On view through July 7, this spellbinding artwork is receiving its premiere right here in Easton’s Academy Art Museum. Named for the weather phenomenon in which glowing light in the form of luminous blue or violet plasma appears at the tip of a pointed object such as a lightning rod, ship’s mast, or plane wing, it plays with your perception and straddles the divide between science and magic.
It’s a real coup for the Museum to host work by a major living artist of Turrell’s caliber, especially as this show is concurrent with the artist’s retrospectives at the Solomon R. Guggenheim Museum in New York; the Museum of Fine Arts, Houston; and the Los Angeles County Museum of Art. Following on the heels of its splendid exhibits of work by Mark Rothko and Pat Steir, the Museum is quickly making a name for itself by bringing the work of major artists to the Eastern Shore.
Turrell, who resides part time in Oxford, was brought up in a Quaker family. His lifelong interest in perception was sparked when he encountered the phenomenon of “inner light” experienced in silent meditation. He got his pilot’s license at age sixteen and soon became fascinated with aerial light effects, including the mesmerizing sensation of flying through sunlit fog. This led him to major in perceptual psychology at Pomona College (where he also studied art, geology, math and astronomy). By the time he finished his MA in art from University of California, Irvine, light itself was his subject matter, and his work became associated with the Minimalist and Land Art movements of the late 1960s to 1970s.
Strange things happen to your eyes as you gaze into the dreamlike field of color of “St. Elmo’s Light.” On my first visit, I saw veins of deep blue appearing along with hints of orange. The edges sometimes seemed to tinge almost grape-colored. The next time I came, fragments of white light flashed by for the first few moments, then as the soft luminosity calmed me, gentle shifts in the deep, undifferentiated expanse of color took over.
As Turrell recently told a New York Times reviewer, “Light is this thing we usually use to illuminate other things.” Aside from beautiful sunsets and the occasional shaft of sunlight falling on the floor, we generally don’t focus on light itself, yet it has long been a significant subject in art both as a visual phenomenon and a spiritual metaphor. Painters from J. M. W. Turner to the Impressionists to Mark Rothko are celebrated for their painterly illusions evoking the soul-stirring effects of light. Turrell takes it a step further and makes art that explores the mysterious ways we perceive light.
Eight holograms glow in the low light of another gallery across the hallway. They neatly line the walls like so many framed paintings, but they refuse to stay put. A triangle of orange light edged with green leaps out toward you as you approach; another triangle in shades of peacock blue and emerald pokes backwards into the wall. From the side, there’s only a faint glow of color but as you walk up to each panel, a simple geometric form materializes in the space in front of you. Hold your hand out in the brilliant colored light and the illusion momentarily vanishes, then swiftly reasserts itself. It’s as if you’re seeing two realities simultaneously. Like many of Turrell’s works, these holograms are just plain fun to play with and they leave you marveling at the physics of light and perception.
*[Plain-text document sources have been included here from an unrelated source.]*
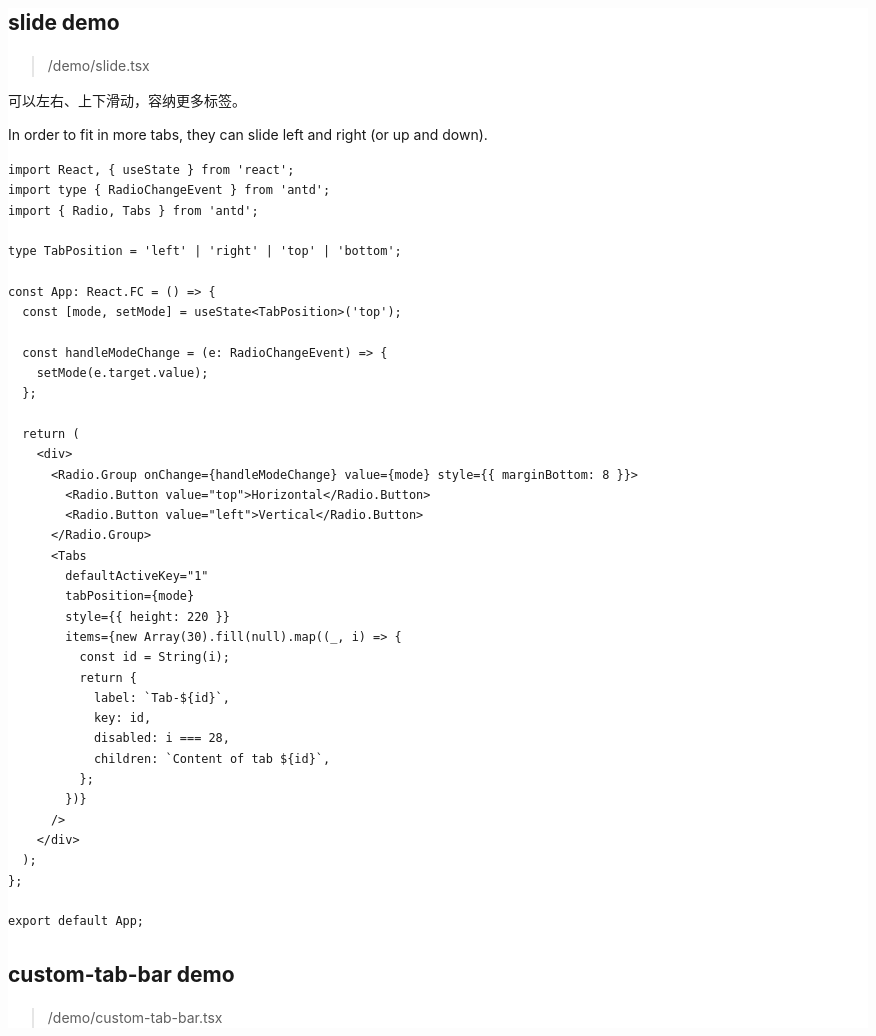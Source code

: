 ## slide demo
>/demo/slide.tsx


可以左右、上下滑动，容纳更多标签。



In order to fit in more tabs, they can slide left and right (or up and down).
```tsx
import React, { useState } from 'react';
import type { RadioChangeEvent } from 'antd';
import { Radio, Tabs } from 'antd';

type TabPosition = 'left' | 'right' | 'top' | 'bottom';

const App: React.FC = () => {
  const [mode, setMode] = useState<TabPosition>('top');

  const handleModeChange = (e: RadioChangeEvent) => {
    setMode(e.target.value);
  };

  return (
    <div>
      <Radio.Group onChange={handleModeChange} value={mode} style={{ marginBottom: 8 }}>
        <Radio.Button value="top">Horizontal</Radio.Button>
        <Radio.Button value="left">Vertical</Radio.Button>
      </Radio.Group>
      <Tabs
        defaultActiveKey="1"
        tabPosition={mode}
        style={{ height: 220 }}
        items={new Array(30).fill(null).map((_, i) => {
          const id = String(i);
          return {
            label: `Tab-${id}`,
            key: id,
            disabled: i === 28,
            children: `Content of tab ${id}`,
          };
        })}
      />
    </div>
  );
};

export default App;
```

## custom-tab-bar demo
>/demo/custom-tab-bar.tsx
Much of the space is devoted to models, plans, maps, and photographs of Roden Crater, Turrell’s 40-year magnum opus, a work still in progress. Turrell located the extinct volcano in 1974 after an extensive search during which he crisscrossed the southwest by air. Since then, he has been steadily transforming the crater into a naked-eye astronomical observatory that is the largest single piece of art on the planet. Following in the footsteps of ancient peoples whose monuments mark celestial cycles, Turrell is in the process of constructing apertures, chambers and tunnels from which the paths of the sun, moon and stars can be viewed.
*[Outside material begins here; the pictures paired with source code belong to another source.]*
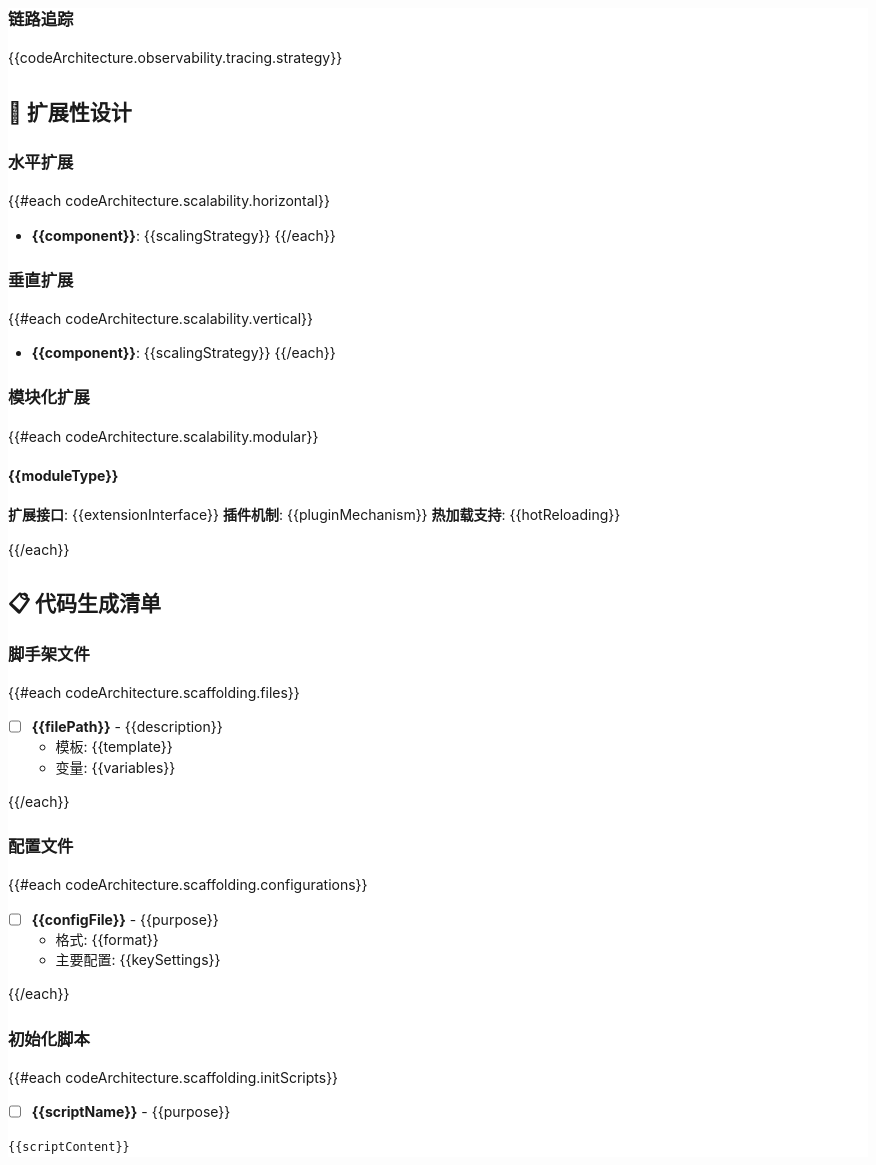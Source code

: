 ### 链路追踪
{{codeArchitecture.observability.tracing.strategy}}

## 🔄 扩展性设计

### 水平扩展
{{#each codeArchitecture.scalability.horizontal}}
- **{{component}}**: {{scalingStrategy}}
{{/each}}

### 垂直扩展
{{#each codeArchitecture.scalability.vertical}}
- **{{component}}**: {{scalingStrategy}}
{{/each}}

### 模块化扩展
{{#each codeArchitecture.scalability.modular}}
#### {{moduleType}}
**扩展接口**: {{extensionInterface}}
**插件机制**: {{pluginMechanism}}
**热加载支持**: {{hotReloading}}

{{/each}}

## 📋 代码生成清单

### 脚手架文件
{{#each codeArchitecture.scaffolding.files}}
- [ ] **{{filePath}}** - {{description}}
  - 模板: {{template}}
  - 变量: {{variables}}

{{/each}}

### 配置文件
{{#each codeArchitecture.scaffolding.configurations}}
- [ ] **{{configFile}}** - {{purpose}}
  - 格式: {{format}}
  - 主要配置: {{keySettings}}

{{/each}}

### 初始化脚本
{{#each codeArchitecture.scaffolding.initScripts}}
- [ ] **{{scriptName}}** - {{purpose}}
```bash
{{scriptContent}}
```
Just as the heelstone at Stonehenge marks the rising of the summer solstice sun, the rays of the sun will penetrate a tunnel in the crater at the solstice to illuminate a wedge of black marble inset with a disk of white stone. Moonlight will light the opposite side of the stone when the moon reaches its most southerly position on the horizon. This event, called the major standstill, occurs every 18.61 years. It isn’t something most people are aware of nowadays, yet it was important to the ancients, enough so that a number of stone circles in Aberdeenshire, Scotland were oriented so that at the major standstill, the moon appears to roll along the top edge of a large horizontal stone on the southern side.
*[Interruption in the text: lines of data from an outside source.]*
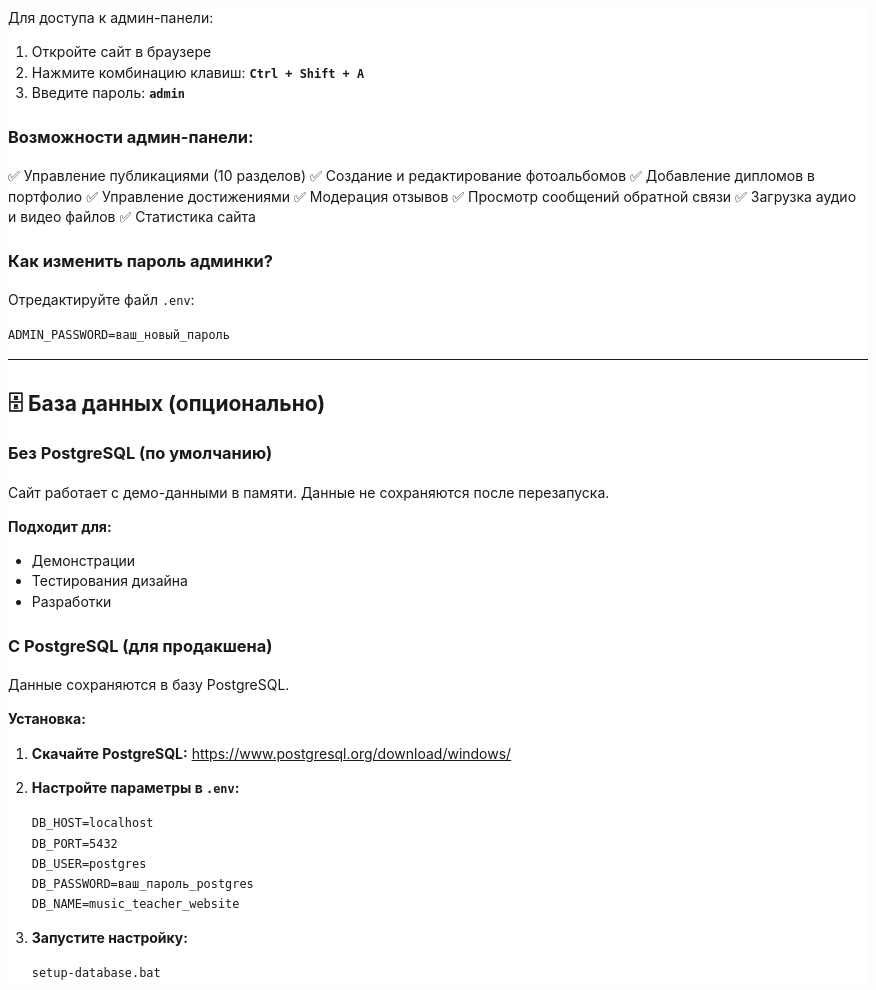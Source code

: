 Для доступа к админ-панели:

1. Откройте сайт в браузере
2. Нажмите комбинацию клавиш: **`Ctrl + Shift + A`**
3. Введите пароль: **`admin`**

### Возможности админ-панели:

✅ Управление публикациями (10 разделов)
✅ Создание и редактирование фотоальбомов
✅ Добавление дипломов в портфолио
✅ Управление достижениями
✅ Модерация отзывов
✅ Просмотр сообщений обратной связи
✅ Загрузка аудио и видео файлов
✅ Статистика сайта

### Как изменить пароль админки?

Отредактируйте файл `.env`:
```
ADMIN_PASSWORD=ваш_новый_пароль
```

---

## 🗄️ База данных (опционально)

### Без PostgreSQL (по умолчанию)
Сайт работает с демо-данными в памяти. Данные не сохраняются после перезапуска.

**Подходит для:**
- Демонстрации
- Тестирования дизайна
- Разработки

### С PostgreSQL (для продакшена)
Данные сохраняются в базу PostgreSQL.

**Установка:**

1. **Скачайте PostgreSQL:**
   https://www.postgresql.org/download/windows/

2. **Настройте параметры в `.env`:**
   ```
   DB_HOST=localhost
   DB_PORT=5432
   DB_USER=postgres
   DB_PASSWORD=ваш_пароль_postgres
   DB_NAME=music_teacher_website
   ```

3. **Запустите настройку:**
   ```
   setup-database.bat
   ```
From the myths and monuments of cultures worldwide, we know that these celestial events have long inspired wonder, awe and a sense of unity with the cosmos. Roden Crater will offer a direct experience of that cosmic dance, tracing sun and moon cycles, the day-to-day changes in the angle of noon light, the rising of constellations, and the turning of the stars around true celestial north.
Since prehistory, religion and folklore have affirmed light as the first ingredient in creation, so take some time over this show. Gaze into the light, play with its effects. If you hurry through it, you’ll miss the deep experience of opening your perception to a wider universe, even a wider consciousness.